EXERCISE AIM -
Go through the entries below and copy each line containing the word "BTNL".

STORED DATA Start Marker

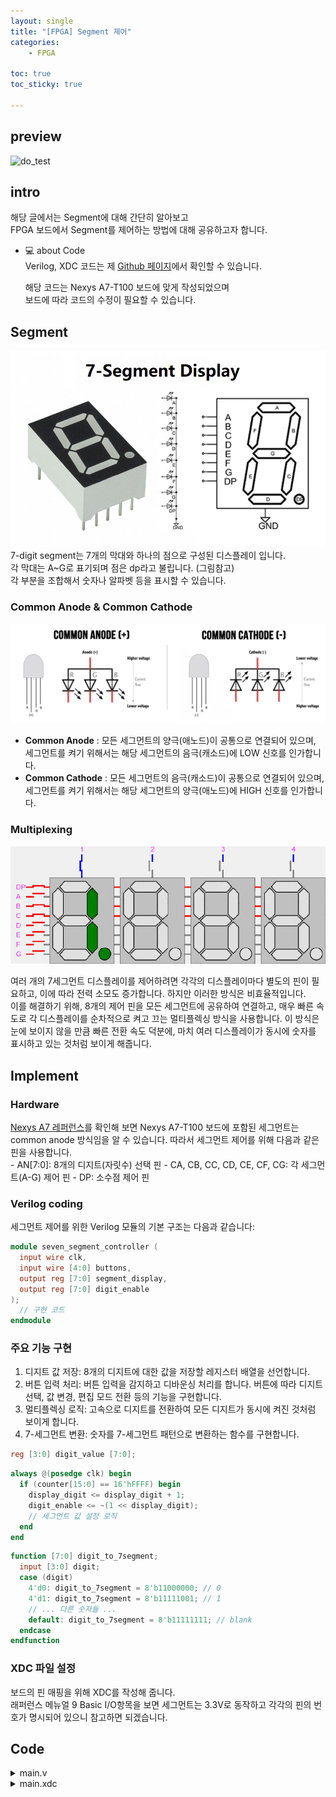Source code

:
 ```yaml
---
layout: single
title: "[FPGA] Segment 제어"
categories: 
    - FPGA

toc: true
toc_sticky: true

---
```


## preview  
![do_test](/assets\images\post\FPGA\2\test_preview.gif)  

## intro 
해당 글에서는 Segment에 대해 간단히 알아보고  
FPGA 보드에서 Segment를 제어하는 방법에 대해 공유하고자 합니다.
- 💻 about Code   
    Verilog, XDC 코드는 제 [Github 페이지](https://github.com/faransansj/FPGA/tree/main/Segment)에서 확인할 수   있습니다.  

    해당 코드는 Nexys A7-T100 보드에 맞게 작성되었으며   
    보드에 따라 코드의 수정이 필요할 수 있습니다.


## Segment 
![](/assets\images\post\FPGA\2\segment.png)
7-digit segment는 7개의 막대와 하나의 점으로 구성된 디스플레이 입니다.  
각 막대는 A~G로 표기되며 점은 dp라고 불립니다. (그림참고)  
각 부분을 조합해서 숫자나 알파벳 등을 표시할 수 있습니다.

### Common Anode & Common Cathode 
![](/assets\images\post\FPGA\2\common_AC.png)
- **Common Anode** : 모든 세그먼트의 양극(애노드)이 공통으로 연결되어 있으며,  
 세그먼트를 켜기 위해서는 해당 세그먼트의 음극(캐소드)에 LOW 신호를 인가합니다.   
- **Common Cathode** : 모든 세그먼트의 음극(캐소드)이 공통으로 연결되어 있으며,   
  세그먼트를 켜기 위해서는 해당 세그먼트의 양극(애노드)에 HIGH 신호를 인가합니다. 

### Multiplexing
![](/assets\images\post\FPGA\2\7segment_multiplexing.gif)

여러 개의 7세그먼트 디스플레이를 제어하려면 각각의 디스플레이마다 별도의 핀이 필요하고, 이에 따라 전력 소모도 증가합니다. 하지만 이러한 방식은 비효율적입니다.  
이를 해결하기 위해, 8개의 제어 핀을 모든 세그먼트에 공유하여 연결하고, 매우 빠른 속도로 각 디스플레이를 순차적으로 켜고 끄는 멀티플렉싱 방식을 사용합니다. 이 방식은 눈에 보이지 않을 만큼 빠른 전환 속도 덕분에, 마치 여러 디스플레이가 동시에 숫자를 표시하고 있는 것처럼 보이게 해줍니다.    

## Implement 
### Hardware
[Nexys A7 레퍼런스](https://digilent.com/reference/_media/reference/programmable-logic/nexys-a7/nexys-a7_rm.pdf)를 확인해 보면 Nexys A7-T100 보드에 포함된 세그먼트는 common anode 방식임을 알 수 있습니다. 따라서 세그먼트 제어를 위해 다음과 같은 핀을 사용합니다.  
    - AN[7:0]: 8개의 디지트(자릿수) 선택 핀
    - CA, CB, CC, CD, CE, CF, CG: 각 세그먼트(A-G) 제어 핀
    - DP: 소수점 제어 핀

### Verilog coding 
세그먼트 제어를 위한 Verilog 모듈의 기본 구조는 다음과 같습니다:
```v
module seven_segment_controller (
  input wire clk,
  input wire [4:0] buttons,
  output reg [7:0] segment_display,
  output reg [7:0] digit_enable
);
  // 구현 코드
endmodule
```
### 주요 기능 구현
1. 디지트 값 저장: 8개의 디지트에 대한 값을 저장할 레지스터 배열을 선언합니다.
2. 버튼 입력 처리: 버튼 입력을 감지하고 디바운싱 처리를 합니다. 버튼에 따라 디지트 선택, 값 변경, 편집 모드 전환 등의 기능을 구현합니다.
3. 멀티플렉싱 로직: 고속으로 디지트를 전환하여 모든 디지트가 동시에 켜진 것처럼 보이게 합니다.
4. 7-세그먼트 변환: 숫자를 7-세그먼트 패턴으로 변환하는 함수를 구현합니다.

```v
reg [3:0] digit_value [7:0];
```

```v
always @(posedge clk) begin
  if (counter[15:0] == 16'hFFFF) begin
    display_digit <= display_digit + 1;
    digit_enable <= ~(1 << display_digit);
    // 세그먼트 값 설정 로직
  end
end
```

```v
function [7:0] digit_to_7segment;
  input [3:0] digit;
  case (digit)
    4'd0: digit_to_7segment = 8'b11000000; // 0
    4'd1: digit_to_7segment = 8'b11111001; // 1
    // ... 다른 숫자들 ...
    default: digit_to_7segment = 8'b11111111; // blank
  endcase
endfunction
```
### XDC 파일 설정
보드의 핀 매핑을 위해 XDC를 작성해 줍니다.  
래퍼런스 메뉴얼 9 Basic I/O항목을 보면 세그먼트는 3.3V로 동작하고 각각의 핀의 번호가 명시되어 있으니 참고하면 되겠습니다. 





## Code
<details>
<summary>main.v</summary>
<div markdown="1">
```v
module seven_segment_controller (
  input wire clk,
  input wire [4:0] buttons, // BTNL, BTNR, BTNU, BTND, BTNC
  output reg [7:0] segment_display, // 7-segment display output
  output reg [7:0] digit_enable // enable specific digit
);
  reg [3:0] digit_value [7:0]; // Values for each of the 8 digits
  reg [2:0] current_digit = 0; // Pointer to the current digit (0 to 7)
  reg [22:0] counter = 0; // Counter for button debouncing and display multiplexing
  reg [4:0] prev_buttons = 0; // Previous button state for edge detection
  reg edit_mode = 0; // Toggle for edit mode
  reg blink_state = 0; // Blink state for the current digit
  // Button logic for navigating and editing
  always @(posedge clk) begin
    counter <= counter + 1;
    // Debounce and edge detection
    if (counter == 23'h7FFFFF) begin
      // Move left/right to select digit
      if (buttons[0] && !prev_buttons[0]) // BTNL
        current_digit <= (current_digit == 0) ? 7 : current_digit - 1;
      else if (buttons[1] && !prev_buttons[1]) // BTNR
        current_digit <= (current_digit == 7) ? 0 : current_digit + 1;
      // Toggle edit mode
      if (buttons[4] && !prev_buttons[4]) // BTNC
        edit_mode <= ~edit_mode;
      // Increment/decrement selected digit value in edit mode
      if (edit_mode) begin
        if (buttons[2] && !prev_buttons[2]) // BTNU
          digit_value[current_digit] <= (digit_value[current_digit] == 9) ? 0 : digit_value[current_digit] + 1;
        else if (buttons[3] && !prev_buttons[3]) // BTND
          digit_value[current_digit] <= (digit_value[current_digit] == 0) ? 9 : digit_value[current_digit] - 1;
      end
      // Store button states for next cycle
      prev_buttons <= buttons;
    end
    // Blink logic (toggle every ~0.5 seconds)
    if (counter[21:0] == 22'h3FFFFF) begin
      blink_state <= ~blink_state;
    end
  end
  // 7-segment multiplexing logic
  reg [2:0] display_digit = 0;
  always @(posedge clk) begin
    if (counter[15:0] == 16'hFFFF) begin
      display_digit <= display_digit + 1;
      // Enable only the current display digit
      digit_enable <= ~(1 << display_digit);      
      // Display logic
      if (display_digit == current_digit && !edit_mode && !blink_state)
        segment_display <= 8'b11111111; // Turn off the current digit for blinking
      else
        segment_display <= digit_to_7segment(digit_value[display_digit]);
    end
  end
  // Function to convert a digit (0-9) to the 7-segment display pattern
  function [7:0] digit_to_7segment;
    input [3:0] digit;
    case (digit)
      4'd0: digit_to_7segment = 8'b11000000; // 0
      4'd1: digit_to_7segment = 8'b11111001; // 1
      4'd2: digit_to_7segment = 8'b10100100; // 2
      4'd3: digit_to_7segment = 8'b10110000; // 3
      4'd4: digit_to_7segment = 8'b10011001; // 4
      4'd5: digit_to_7segment = 8'b10010010; // 5
      4'd6: digit_to_7segment = 8'b10000010; // 6
      4'd7: digit_to_7segment = 8'b11111000; // 7
      4'd8: digit_to_7segment = 8'b10000000; // 8
      4'd9: digit_to_7segment = 8'b10010000; // 9
      default: digit_to_7segment = 8'b11111111; // blank
    endcase
  endfunction
endmodule
```
</div>
</details>

<details>
<summary>main.xdc</summary>
<div markdown="1">
```xdc
# Clock (clk)
set_property PACKAGE_PIN E3 [get_ports {clk}]
set_property IOSTANDARD LVCMOS33 [get_ports {clk}]

# Buttons (BTNL, BTNR, BTNU, BTND, BTNC)
set_property PACKAGE_PIN P17 [get_ports {buttons[0]}]  
set_property IOSTANDARD LVCMOS33 [get_ports {buttons[0]}]

set_property PACKAGE_PIN M17 [get_ports {buttons[1]}]  
set_property IOSTANDARD LVCMOS33 [get_ports {buttons[1]}]

set_property PACKAGE_PIN M18 [get_ports {buttons[2]}]  
set_property IOSTANDARD LVCMOS33 [get_ports {buttons[2]}]

set_property PACKAGE_PIN P18 [get_ports {buttons[3]}]  
set_property IOSTANDARD LVCMOS33 [get_ports {buttons[3]}]

set_property PACKAGE_PIN N17 [get_ports {buttons[4]}]  
set_property IOSTANDARD LVCMOS33 [get_ports {buttons[4]}]

# Seven Segment Display (segment_display[0] ~ segment_display[7])
set_property PACKAGE_PIN T10 [get_ports {segment_display[0]}]  
set_property IOSTANDARD LVCMOS33 [get_ports {segment_display[0]}]

set_property PACKAGE_PIN R10 [get_ports {segment_display[1]}]  
set_property IOSTANDARD LVCMOS33 [get_ports {segment_display[1]}]

set_property PACKAGE_PIN K16 [get_ports {segment_display[2]}]  
set_property IOSTANDARD LVCMOS33 [get_ports {segment_display[2]}]

set_property PACKAGE_PIN K13 [get_ports {segment_display[3]}]   
set_property IOSTANDARD LVCMOS33 [get_ports {segment_display[3]}]

set_property PACKAGE_PIN P15 [get_ports {segment_display[4]}]  
set_property IOSTANDARD LVCMOS33 [get_ports {segment_display[4]}]

set_property PACKAGE_PIN T11 [get_ports {segment_display[5]}]  
set_property IOSTANDARD LVCMOS33 [get_ports {segment_display[5]}]

set_property PACKAGE_PIN L18 [get_ports {segment_display[6]}]  
set_property IOSTANDARD LVCMOS33 [get_ports {segment_display[6]}]

set_property PACKAGE_PIN H15 [get_ports {segment_display[7]}]  
set_property IOSTANDARD LVCMOS33 [get_ports {segment_display[7]}]

# Digit Enable (digit_enable[0] ~ digit_enable[7])

set_property PACKAGE_PIN U13 [get_ports {digit_enable[0]}]  
set_property IOSTANDARD LVCMOS33 [get_ports {digit_enable[0]}]

set_property PACKAGE_PIN K2 [get_ports {digit_enable[1]}]  
set_property IOSTANDARD LVCMOS33 [get_ports {digit_enable[1]}]

set_property PACKAGE_PIN T14 [get_ports {digit_enable[2]}]  
set_property IOSTANDARD LVCMOS33 [get_ports {digit_enable[2]}]

set_property PACKAGE_PIN P14 [get_ports {digit_enable[3]}]  
set_property IOSTANDARD LVCMOS33 [get_ports {digit_enable[3]}]

set_property PACKAGE_PIN J14 [get_ports {digit_enable[4]}]  
set_property IOSTANDARD LVCMOS33 [get_ports {digit_enable[4]}]

set_property PACKAGE_PIN T9 [get_ports {digit_enable[5]}]  
set_property IOSTANDARD LVCMOS33 [get_ports {digit_enable[5]}]

set_property PACKAGE_PIN J18 [get_ports {digit_enable[6]}]  
set_property IOSTANDARD LVCMOS33 [get_ports {digit_enable[6]}]

set_property PACKAGE_PIN J17 [get_ports {digit_enable[7]}]  
set_property IOSTANDARD LVCMOS33 [get_ports {digit_enable[7]}]
```

</div>
</details>

### Code Review 
- **주요 특징과 기능**  
    1) 8자리 7-세그먼트 디스플레이 제어  
    2) 5개의 버튼 입력을 사용하여 디스플레이를 조작  
    3) 편집 모드와 일반 모드 지원  
    4) 디스플레이 멀티플렉싱 구현하여 8자리를 동시에 제어  
- **Code structure**  
    - 모듈 정의  
        입력: 클럭, 5개 버튼  
        출력: 7-세그먼트 디스플레이 출력, 자릿수 활성화 신호  

    - 레지스터 정의  
        각 자릿수의 값, 현재 선택된 자릿수, 카운터, 이전 버튼 상태 등  


    - 버튼 로직  
        디바운싱을 위한 카운터 사용  
        좌/우 버튼으로 자릿수 선택  
        중앙 버튼으로 편집 모드 전환  
        위/아래 버튼으로 선택된 자릿수 값 변경    


    - 블링킹 로직  
        약 0.5초 간격으로 선택된 자릿수 깜빡임  


    - 디스플레이 멀티플렉싱  
        고속으로 각 자릿수를 순환하며 표시  
        현재 활성화된 자릿수만 켜짐  

    - 7-세그먼트 변환 함수    
        0-9 숫자를 7-세그먼트 패턴으로 변환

STORED DATA End Marker

SOLUTION -
  input wire [4:0] buttons, // BTNL, BTNR, BTNU, BTND, BTNC
      if (buttons[0] && !prev_buttons[0]) // BTNL
# Buttons (BTNL, BTNR, BTNU, BTND, BTNC)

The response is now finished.